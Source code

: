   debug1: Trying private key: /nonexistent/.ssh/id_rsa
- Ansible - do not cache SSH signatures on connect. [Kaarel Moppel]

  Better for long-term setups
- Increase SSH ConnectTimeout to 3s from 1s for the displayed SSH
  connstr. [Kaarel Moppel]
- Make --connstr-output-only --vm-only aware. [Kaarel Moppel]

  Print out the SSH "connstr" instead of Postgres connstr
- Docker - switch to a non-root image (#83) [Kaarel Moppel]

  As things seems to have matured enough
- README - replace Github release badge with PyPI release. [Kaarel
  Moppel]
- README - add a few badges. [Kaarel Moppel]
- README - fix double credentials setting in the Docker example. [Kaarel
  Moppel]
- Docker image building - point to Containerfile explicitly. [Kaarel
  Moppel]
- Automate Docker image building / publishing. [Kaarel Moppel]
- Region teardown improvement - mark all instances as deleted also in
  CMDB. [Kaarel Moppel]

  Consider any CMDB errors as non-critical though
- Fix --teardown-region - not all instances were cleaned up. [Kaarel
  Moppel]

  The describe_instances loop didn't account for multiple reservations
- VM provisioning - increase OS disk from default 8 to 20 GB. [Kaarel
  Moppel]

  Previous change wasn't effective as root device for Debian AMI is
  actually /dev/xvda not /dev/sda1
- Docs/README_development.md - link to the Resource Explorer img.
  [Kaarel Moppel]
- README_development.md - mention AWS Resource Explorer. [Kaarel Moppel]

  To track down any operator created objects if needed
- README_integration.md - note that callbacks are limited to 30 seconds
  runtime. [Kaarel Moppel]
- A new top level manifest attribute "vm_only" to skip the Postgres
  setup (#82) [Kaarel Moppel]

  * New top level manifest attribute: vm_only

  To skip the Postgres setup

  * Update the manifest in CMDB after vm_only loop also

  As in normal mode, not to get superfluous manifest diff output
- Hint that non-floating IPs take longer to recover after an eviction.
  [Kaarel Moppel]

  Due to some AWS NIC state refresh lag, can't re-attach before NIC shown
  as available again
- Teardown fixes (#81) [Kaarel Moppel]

## EXERCISE INSTRUCTIONS
Would you please copy, word for word, everything above from the line containing "Consider any CMDB" down to the line containing "actually /dev/xvda not /dev/sda1", those two lines included?

## TASK RESPONSE
  Consider any CMDB errors as non-critical though
- Fix --teardown-region - not all instances were cleaned up. [Kaarel
  Moppel]

  The describe_instances loop didn't account for multiple reservations
- VM provisioning - increase OS disk from default 8 to 20 GB. [Kaarel
  Moppel]

  Previous change wasn't effective as root device for Debian AMI is
  actually /dev/xvda not /dev/sda1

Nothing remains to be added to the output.